• **REQUIRED ACTION**:
In which lines of the data does the string "POST" appear? Copy every one.

Stored data:
--*--
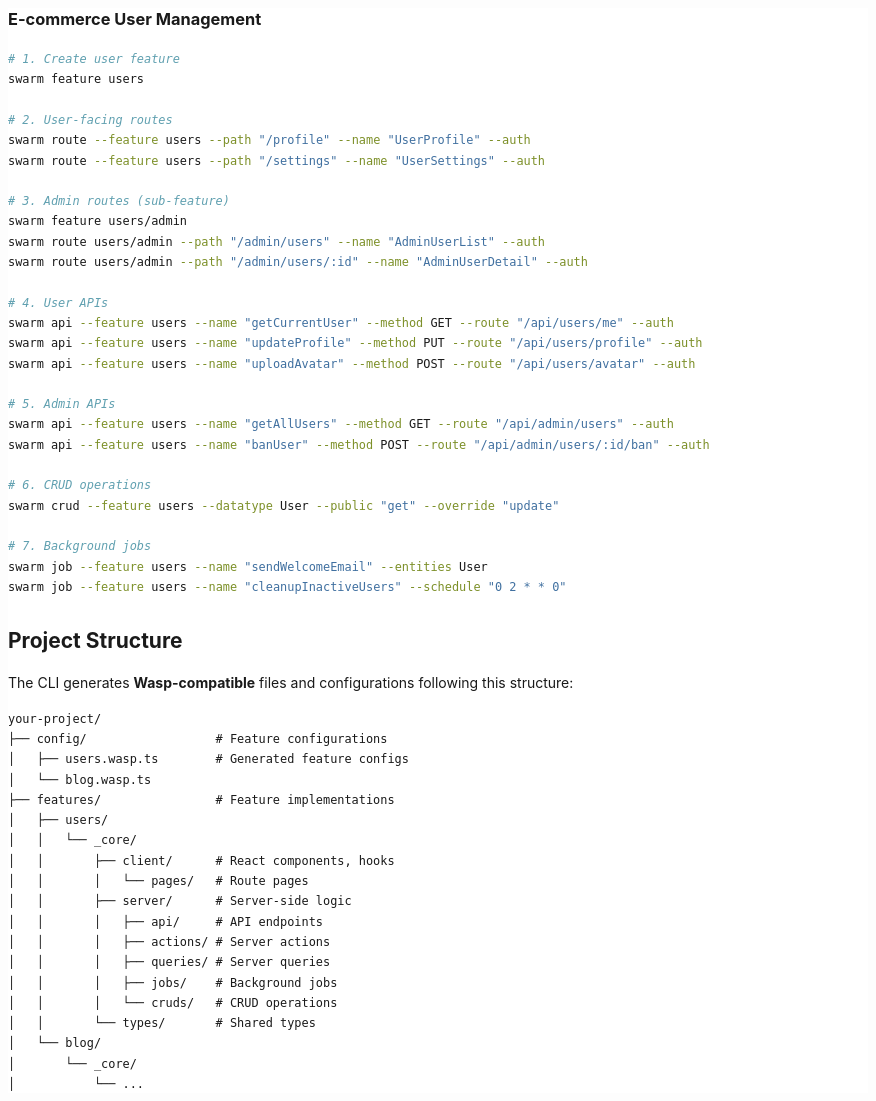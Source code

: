 ### E-commerce User Management

```bash
# 1. Create user feature
swarm feature users

# 2. User-facing routes
swarm route --feature users --path "/profile" --name "UserProfile" --auth
swarm route --feature users --path "/settings" --name "UserSettings" --auth

# 3. Admin routes (sub-feature)
swarm feature users/admin
swarm route users/admin --path "/admin/users" --name "AdminUserList" --auth
swarm route users/admin --path "/admin/users/:id" --name "AdminUserDetail" --auth

# 4. User APIs
swarm api --feature users --name "getCurrentUser" --method GET --route "/api/users/me" --auth
swarm api --feature users --name "updateProfile" --method PUT --route "/api/users/profile" --auth
swarm api --feature users --name "uploadAvatar" --method POST --route "/api/users/avatar" --auth

# 5. Admin APIs
swarm api --feature users --name "getAllUsers" --method GET --route "/api/admin/users" --auth
swarm api --feature users --name "banUser" --method POST --route "/api/admin/users/:id/ban" --auth

# 6. CRUD operations
swarm crud --feature users --datatype User --public "get" --override "update"

# 7. Background jobs
swarm job --feature users --name "sendWelcomeEmail" --entities User
swarm job --feature users --name "cleanupInactiveUsers" --schedule "0 2 * * 0"
```

## Project Structure

The CLI generates **Wasp-compatible** files and configurations following this structure:

```
your-project/
├── config/                  # Feature configurations
│   ├── users.wasp.ts        # Generated feature configs
│   └── blog.wasp.ts
├── features/                # Feature implementations
│   ├── users/
│   │   └── _core/
│   │       ├── client/      # React components, hooks
│   │       │   └── pages/   # Route pages
│   │       ├── server/      # Server-side logic
│   │       │   ├── api/     # API endpoints
│   │       │   ├── actions/ # Server actions
│   │       │   ├── queries/ # Server queries
│   │       │   ├── jobs/    # Background jobs
│   │       │   └── cruds/   # CRUD operations
│   │       └── types/       # Shared types
│   └── blog/
│       └── _core/
│           └── ...
```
--*--
• **FINAL ANSWER**:
swarm api --feature users --name "uploadAvatar" --method POST --route "/api/users/avatar" --auth
swarm api --feature users --name "banUser" --method POST --route "/api/admin/users/:id/ban" --auth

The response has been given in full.